Sunday, October 11, 2009

Make Up Post!

Didn't blog yesterday because I had some friends over, and they didn't roll out until after 2 am.  Tired Joe.  I didn't knock one out earlier in the day because I thought nothing of note had happened to me, but in retrospect...

In Spin Class, a girl worked too hard, felt ill, got up from her bike and promptly passed out.  Not that victorian pass out where her arm goes to her forehead and knees buckle and she says "I declare!".  Nooooo, this was an old school, stiff as a board, head hit the floor OUT!  By all accounts, she'll be fine, she hadn't eaten breakfast, tho I'm sure her head will hurt today.

However, in the moments after she fell, which everyone witnessed, NO ONE STOPPED SPINNING.  I'll include me in this too, for the moment.  She fell, it was obvious she fainted, and everyone kinda went, wha? and kept spinning for about 5 seconds or so.  What ran through my head was "Move the Drill" and "Do you want to be one of those people that say they just kept spinning when someone was dying in front of you?"  So I stopped, got off the bike and went over to "help".  I did absolutely NOTHING to assist, who the fuck am I Marcus Welby?  But I felt compelled to do something only to say that I wasn't one of the dopes who just stared and spun.

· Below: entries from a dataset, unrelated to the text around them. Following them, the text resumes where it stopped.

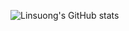 ![Linsuong's GitHub stats](https://github-readme-stats.vercel.app/api?username=linsuong&show=reviews,discussions_started,discussions_answered,prs_merged,prs_merged_percentage&show_icons=true&theme=dracula)

<!--
**linsuong/linsuong** is a ✨ _special_ ✨ repository because its `README.md` (this file) appears on your GitHub profile.

Here are some ideas to get you started:

- 🔭 I’m currently working on ...
- 🌱 I’m currently learning ...
- 👯 I’m looking to collaborate on ...
- 🤔 I’m looking for help with ...
- 💬 Ask me about ...
- 📫 How to reach me: ...
- 😄 Pronouns: ...
- ⚡ Fun fact: ...
-->
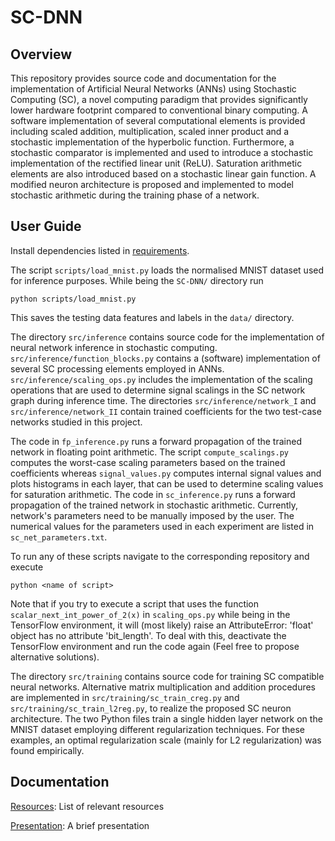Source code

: # SC-DNN

## Overview
This repository provides source code and documentation for the implementation of Artificial Neural Networks (ANNs) using Stochastic Computing (SC), a novel computing paradigm that provides significantly lower hardware footprint compared to conventional binary computing. A software implementation of several computational elements is provided including scaled addition, multiplication, scaled inner product and a stochastic implementation of the hyperbolic function. Furthermore, a stochastic comparator is implemented and used to introduce a stochastic implementation of the rectified linear unit (ReLU). Saturation arithmetic elements are also introduced based on a stochastic linear gain function. A modified neuron architecture is proposed and implemented to model stochastic arithmetic during the training phase of a network.

## User Guide

Install dependencies listed in [requirements](https://github.com/adamosSol/SC-DNN/blob/master/requirements.txt). 

The script `scripts/load_mnist.py` loads the normalised MNIST dataset used for inference purposes. While being the `SC-DNN/` directory run 

    python scripts/load_mnist.py 

This saves the testing data features and labels in the `data/` directory. 

The directory `src/inference` contains source code for the implementation of neural network inference in stochastic computing. `src/inference/function_blocks.py` contains a (software) implementation of several SC processing elements employed in ANNs. `src/inference/scaling_ops.py` includes the implementation of the scaling operations that are used to determine signal scalings in the SC network graph during inference time. The directories `src/inference/network_I` and `src/inference/network_II` contain trained coefficients for the two test-case networks studied in this project. 

The code in `fp_inference.py` runs a forward propagation of the trained network in floating point arithmetic. The script `compute_scalings.py` computes the worst-case scaling parameters based on the trained coefficients whereas `signal_values.py` computes internal signal values and plots histograms in each layer, that can be used to determine scaling values for saturation arithmetic. The code in `sc_inference.py` runs a forward propagation of the trained network in stochastic arithmetic. Currently, network's parameters need to be manually imposed by the user. The numerical values for the parameters used in each experiment are listed in `sc_net_parameters.txt`. 

To run any of these scripts navigate to the corresponding repository and execute 

    python <name of script>
    
Note that if you try to execute a script that uses the function `scalar_next_int_power_of_2(x)` in `scaling_ops.py` while being in the TensorFlow environment, it will (most likely) raise an AttributeError: 'float' object has no attribute 'bit_length'. To deal with this, deactivate the TensorFlow environment and run the code again (Feel free to propose alternative solutions).  

The directory `src/training` contains source code for training SC compatible neural networks. Alternative matrix multiplication and addition procedures are implemented in `src/training/sc_train_creg.py` and `src/training/sc_train_l2reg.py`, to realize the proposed SC neuron architecture. The two Python files train a single hidden layer network on the MNIST dataset employing different regularization techniques. For these examples, an optimal regularization scale (mainly for L2 regularization) was found empirically. 

## Documentation
[Resources](https://github.com/adamosSol/SC-DNN/blob/master/Resources.md): List of relevant resources

[Presentation](https://github.com/adamosSol/SC-DNN/blob/master/docs/Presentation.pdf): A brief presentation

An odd occurrence, totally threw off the rythym of they class too, not blaming her just saying I personally couldn't get back into gear.

MotD: Patton
Great movie, it felt like a teenage war movie.  Let me explain.  There was a theatricality to the office scenes, or character scenes, which seemed to mark it as an old Hollywood production.  The sets weren't "aged" very much, everything was just clean and staged.  Nothing wrong with that, but it evoked older movies, and older war movies in general.  But when they cut to some of the battle scenes, it took on a more modern warfare feel.  It's like this was a stepping stone movie for war films, not entirely of the modern age and not a throwback.  Great movie.